The inauguration ceremony for the 44th President of the USA takes place on Tuesday, 20th January 2009.
It's a very tough time for someone whose campaign was so full of hope and promise to be taking office, in terms of both domestic and foreign policy.
So, it's perhaps a good time to re-savour the elation of his election, captured in these poems featured on the Over The Edge blog. Well worth a read, as the contributors list is as follows: Gary King, Eva Bourke, Susan Millar DuMars, Dave Lordan, Aidan Hynes, Maureen-Eilish Purcell, Gemma Marren, Michael Conneely, Desmond Swords, Marie Cadden, Susan Lindsay, Kevin Carmody, Deirdre Kearney, Gary Beck, Eileen Byrne, Rosanna Guneratne, Steve Ely, Lucie Kantorova, Kevin Higgins & Trisha McKeon.
8 comments:
What a fascinating collection. Now I'm trying to imagine a feverish outbreak of verse on the inauguration of a British premier. Nope - it's just not happening...
No laureate here , should we habve a poet for President and a bard for Biffo? I'm up for it, after all there's complete totalfeckineejits running da country ,why not one writing about it?
Oh yeah, now that Obama's elected, everything will be peachy forever and ever.
guys i'm certainly not celebrating the coronation of the new emperor, as i hope the poem reveals
dave lordan
Dave--
Yours didn't come across rose-colored, to your credit.
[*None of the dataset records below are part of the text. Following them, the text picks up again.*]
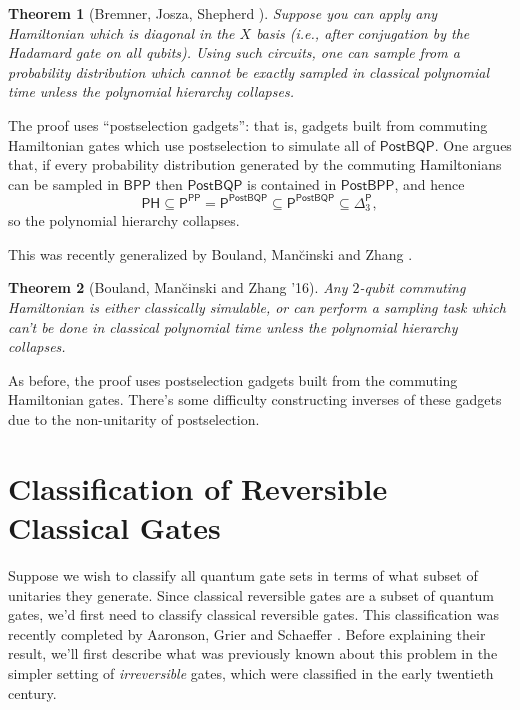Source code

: \documentclass[11pt]{report}
\theoremstyle{plain}
\newtheorem{theorem}{Theorem}[section]
\theoremstyle{definition}
\begin{document}
\begin{theorem}[Bremner, Josza, Shepherd \cite{bremner}]
Suppose you can apply any Hamiltonian which is diagonal in the $X$ basis (i.e., after conjugation by the Hadamard gate on all qubits). Using such circuits, one can sample from a probability distribution which cannot be exactly sampled in classical polynomial time unless the polynomial hierarchy collapses.
\end{theorem}

The proof uses ``postselection gadgets'': that is, gadgets built from commuting Hamiltonian gates which use postselection to simulate all of $\mathsf{PostBQP}$. One argues that, if every probability distribution generated by the commuting Hamiltonians can be sampled in $\mathsf{BPP}$ then $\mathsf{PostBQP}$ is contained in $\mathsf{PostBPP}$, and hence
$$
\mathsf{PH} \subseteq \mathsf{P}^{\mathsf{PP}} = \mathsf{P}^{\mathsf{PostBQP}} \subseteq \mathsf{P}^{\mathsf{PostBQP}} \subseteq \mathsf{\Delta}_3^{\mathsf{P}},
$$
so the polynomial hierarchy collapses.

This was recently generalized by Bouland, Man\u{c}inski and Zhang \cite{bmz}.
\begin{theorem}[Bouland, Man\u{c}inski and Zhang '16]
Any $2$-qubit commuting Hamiltonian is either classically simulable, or can perform a sampling task which can't be done in classical polynomial time unless the polynomial hierarchy collapses.
\end{theorem}

As before, the proof uses postselection gadgets built from the commuting Hamiltonian gates. There's some difficulty constructing inverses of these gadgets due to the non-unitarity of postselection.

\section{Classification of Reversible Classical Gates}
\label{sec:classical}

Suppose we wish to classify all quantum gate sets in terms of what subset of unitaries they generate. Since classical reversible gates are a subset of quantum gates, we'd first need to classify classical reversible gates. This classification was recently completed by Aaronson, Grier and Schaeffer \cite{ReversibleGates}. Before explaining their result, we'll first describe what was previously known about this problem in the simpler setting of \emph{irreversible} gates, which were classified in the early twentieth century.
\end{document}
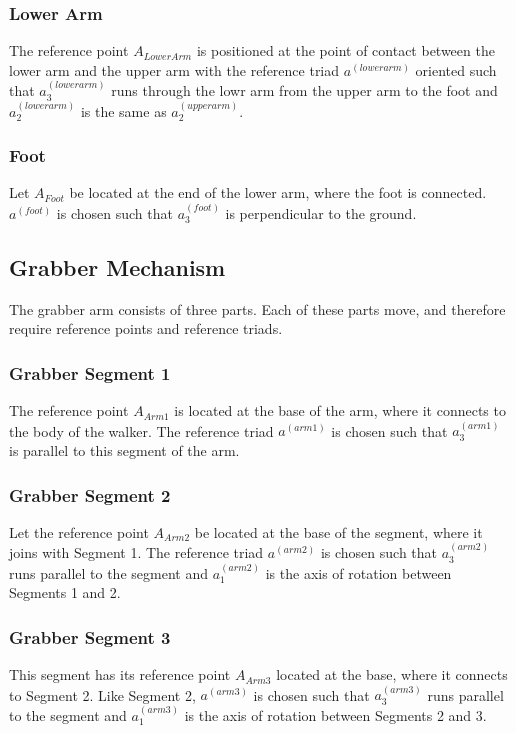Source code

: \documentclass{article}
\begin{document}
\subsubsection{Lower Arm}%
The reference point $A_{LowerArm}$ is positioned at the point of contact between the lower arm and the upper arm with the reference triad $a^{(lowerarm)}$ oriented such that $a_3^{(lowerarm)}$ runs through the lowr arm from the upper arm to the foot and $a_2^{(lowerarm)}$ is the same as $a_2^{(upperarm)}$.%

\subsubsection{Foot}%
Let $A_{Foot}$ be located at the end of the lower arm, where the foot is connected. $a^{(foot)}$ is chosen such that $a_3^{(foot)}$ is perpendicular to the ground.%

\subsection{Grabber Mechanism} %
The grabber arm consists of three parts. Each of these parts move, and therefore require reference points and reference triads.

\subsubsection{Grabber Segment 1}%
The reference point $A_{Arm1}$ is located at the base of the arm, where it connects to the body of the walker. The reference triad $a^{(arm1)}$ is chosen such that $a_3^{(arm1)}$ is parallel to this segment of the arm.%

\subsubsection{Grabber Segment 2}%
Let the reference point $A_{Arm2}$ be located at the base of the segment, where it joins with Segment 1. The reference triad $a^{(arm2)}$ is chosen such that $a_3^{(arm2)}$ runs parallel to the segment and $a_1^{(arm2)}$ is the axis of rotation between Segments 1 and 2.%

\subsubsection{Grabber Segment 3}%
This segment has its reference point $A_{Arm3}$ located at the base, where it connects to Segment 2. Like Segment 2, $a^{(arm3)}$ is chosen such that $a_3^{(arm3)}$ runs parallel to the segment and $a_1^{(arm3)}$ is the axis of rotation between Segments 2 and 3.%
\end{document}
But really, there was a slightly fatuous tone in many of the pieces.
Quincy
Dick, I agree: more likely to be the realm of satirists.
TFE - there's enough eejits writing about it in the papers every day ;)
Quincy, Dave, I did say it would be 'interesting' to look back at what people thought then, compared to now... thanks for dropping by.
Hi Barbara, Dave & Quincy,
Hope all is well with you all. About the poems: they are not really (as a collection) poems to celebrate Obama's election or inauguration, but poems that respond to it in some way. When we sent out the call for poems, we specifically said that the poems could be written from any political point of view and that's what we've done. Inevitably there is an occasional quality to many of the poems, as there will be with any collection of poems responding to a public event. The idea, as with most things we do with Over The Edge, came from an organic place (oh dear, what a very hippy dippy thing for me to say!). Gary King had a poem on the issue, written this time last year. Then Susan wrote one after we were in St. Louis in November, just after the election. And then we thought, why not put out the call. And I also made it a task in the poetry workshops at Galway Arts Centre. Anyway, there's the background. But in terms of 'celebrating' the coming of Obama; yes, most of the poems are, I think it's fair to say, favourably disposed towards his arrival. But if we received a poem saying that he was a pawn of evil capitalists, we would have published that too. And if we received a poem on the issue from a supporter of George W. Bush, we would have published that. The free exchange of ideas makes life so much more interesting. And more than that: it's the only way to go, all the best, Kevin
Hi Kevin, thanks for swinging by and elaborating on the call for and publishing of the poems responding (okay, next time I will be careful) to Obama's election and the new period just undertaken in US political history. If nothing else, at least we are talking about poetry, so these are not out there in a vacuum... and it's good to know that all poems, from whatever POV would have had a fair go. Thanks once again!